* Your instructions:
Read the records that follow and state how many lines hold "mathmetical", adding nothing else.

[Records drawn from a dataset]
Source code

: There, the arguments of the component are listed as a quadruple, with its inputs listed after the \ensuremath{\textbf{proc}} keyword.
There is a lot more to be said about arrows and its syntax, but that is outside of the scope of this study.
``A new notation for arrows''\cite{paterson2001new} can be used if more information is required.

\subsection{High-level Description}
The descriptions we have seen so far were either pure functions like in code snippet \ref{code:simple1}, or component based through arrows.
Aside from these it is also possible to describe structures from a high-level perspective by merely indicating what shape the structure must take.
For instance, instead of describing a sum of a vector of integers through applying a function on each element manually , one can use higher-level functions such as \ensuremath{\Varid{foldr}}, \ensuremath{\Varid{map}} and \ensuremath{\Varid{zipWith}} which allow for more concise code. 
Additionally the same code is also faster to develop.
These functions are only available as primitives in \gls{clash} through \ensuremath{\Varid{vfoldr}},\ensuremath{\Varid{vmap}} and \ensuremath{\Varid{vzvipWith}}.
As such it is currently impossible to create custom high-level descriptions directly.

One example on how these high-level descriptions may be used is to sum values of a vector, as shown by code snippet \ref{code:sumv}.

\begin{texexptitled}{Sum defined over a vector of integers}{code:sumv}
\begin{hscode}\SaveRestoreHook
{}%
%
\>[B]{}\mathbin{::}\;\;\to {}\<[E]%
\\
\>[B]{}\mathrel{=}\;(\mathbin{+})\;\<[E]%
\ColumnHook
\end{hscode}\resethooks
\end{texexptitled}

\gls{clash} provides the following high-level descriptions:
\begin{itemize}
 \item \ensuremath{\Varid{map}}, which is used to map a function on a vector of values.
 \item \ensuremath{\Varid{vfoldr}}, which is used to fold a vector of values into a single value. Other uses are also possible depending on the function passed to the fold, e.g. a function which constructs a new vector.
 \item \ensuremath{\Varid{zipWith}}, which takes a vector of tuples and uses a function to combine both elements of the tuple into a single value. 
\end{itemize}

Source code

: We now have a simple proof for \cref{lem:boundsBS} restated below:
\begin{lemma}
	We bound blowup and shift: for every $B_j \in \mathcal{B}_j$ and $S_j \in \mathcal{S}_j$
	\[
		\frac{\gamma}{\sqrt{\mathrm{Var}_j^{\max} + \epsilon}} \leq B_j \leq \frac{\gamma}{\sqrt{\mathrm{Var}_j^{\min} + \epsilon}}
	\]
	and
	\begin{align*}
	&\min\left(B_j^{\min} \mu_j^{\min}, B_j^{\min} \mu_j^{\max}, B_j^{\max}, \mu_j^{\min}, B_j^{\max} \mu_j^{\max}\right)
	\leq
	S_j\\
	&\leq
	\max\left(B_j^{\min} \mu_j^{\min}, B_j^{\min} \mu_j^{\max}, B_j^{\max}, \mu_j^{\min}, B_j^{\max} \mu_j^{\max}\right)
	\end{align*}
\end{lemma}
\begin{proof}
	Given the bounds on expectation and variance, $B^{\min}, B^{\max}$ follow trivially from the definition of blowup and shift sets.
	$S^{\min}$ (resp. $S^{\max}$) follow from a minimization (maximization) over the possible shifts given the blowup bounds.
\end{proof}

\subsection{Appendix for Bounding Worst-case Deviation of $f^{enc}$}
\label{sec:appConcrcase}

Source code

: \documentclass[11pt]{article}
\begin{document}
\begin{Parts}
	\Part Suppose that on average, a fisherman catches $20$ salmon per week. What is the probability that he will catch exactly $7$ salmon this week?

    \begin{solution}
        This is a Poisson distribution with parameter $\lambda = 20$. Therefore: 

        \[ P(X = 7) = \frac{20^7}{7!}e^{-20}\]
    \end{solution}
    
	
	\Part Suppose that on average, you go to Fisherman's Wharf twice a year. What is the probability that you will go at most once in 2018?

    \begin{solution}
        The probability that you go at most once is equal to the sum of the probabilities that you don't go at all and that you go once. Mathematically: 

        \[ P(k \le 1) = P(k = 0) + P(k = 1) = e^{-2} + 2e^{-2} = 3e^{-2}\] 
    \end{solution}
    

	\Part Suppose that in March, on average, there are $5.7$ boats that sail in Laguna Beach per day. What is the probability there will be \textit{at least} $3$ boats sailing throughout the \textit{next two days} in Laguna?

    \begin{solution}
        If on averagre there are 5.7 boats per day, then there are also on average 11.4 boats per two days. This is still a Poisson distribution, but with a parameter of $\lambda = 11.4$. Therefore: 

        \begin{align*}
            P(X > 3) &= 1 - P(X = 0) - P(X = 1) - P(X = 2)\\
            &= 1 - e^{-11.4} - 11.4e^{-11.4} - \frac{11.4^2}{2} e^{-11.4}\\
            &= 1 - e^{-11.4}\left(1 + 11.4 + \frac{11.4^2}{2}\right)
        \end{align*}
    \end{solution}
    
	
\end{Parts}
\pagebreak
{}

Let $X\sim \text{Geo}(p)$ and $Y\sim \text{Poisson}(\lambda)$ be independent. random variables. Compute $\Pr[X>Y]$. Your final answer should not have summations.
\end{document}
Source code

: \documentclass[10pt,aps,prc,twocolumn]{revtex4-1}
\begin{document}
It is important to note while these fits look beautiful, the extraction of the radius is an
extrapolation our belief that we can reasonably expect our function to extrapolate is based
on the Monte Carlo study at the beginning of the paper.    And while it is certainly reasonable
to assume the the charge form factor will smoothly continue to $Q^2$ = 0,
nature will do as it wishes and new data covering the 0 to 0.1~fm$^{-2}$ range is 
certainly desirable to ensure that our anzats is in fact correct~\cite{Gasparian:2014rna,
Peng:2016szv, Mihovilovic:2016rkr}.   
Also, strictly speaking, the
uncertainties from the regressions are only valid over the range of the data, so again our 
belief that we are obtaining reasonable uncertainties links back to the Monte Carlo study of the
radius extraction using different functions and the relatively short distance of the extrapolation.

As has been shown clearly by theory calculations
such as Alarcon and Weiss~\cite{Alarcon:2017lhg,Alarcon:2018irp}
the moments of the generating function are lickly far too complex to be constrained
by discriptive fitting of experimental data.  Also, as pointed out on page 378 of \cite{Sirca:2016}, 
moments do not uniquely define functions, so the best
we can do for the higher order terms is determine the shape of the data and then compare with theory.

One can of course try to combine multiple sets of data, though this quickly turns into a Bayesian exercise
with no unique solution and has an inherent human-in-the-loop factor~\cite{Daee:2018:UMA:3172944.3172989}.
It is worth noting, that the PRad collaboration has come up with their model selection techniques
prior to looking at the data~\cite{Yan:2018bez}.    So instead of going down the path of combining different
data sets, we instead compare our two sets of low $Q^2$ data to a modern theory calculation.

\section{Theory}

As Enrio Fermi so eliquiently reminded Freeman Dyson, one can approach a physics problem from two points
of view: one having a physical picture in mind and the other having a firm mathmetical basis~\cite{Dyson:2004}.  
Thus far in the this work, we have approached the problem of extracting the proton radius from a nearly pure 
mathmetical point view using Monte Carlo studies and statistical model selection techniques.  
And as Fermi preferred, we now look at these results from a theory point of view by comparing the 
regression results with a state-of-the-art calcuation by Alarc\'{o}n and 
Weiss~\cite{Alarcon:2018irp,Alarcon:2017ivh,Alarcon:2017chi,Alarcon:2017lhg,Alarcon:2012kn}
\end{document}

* Solution:
2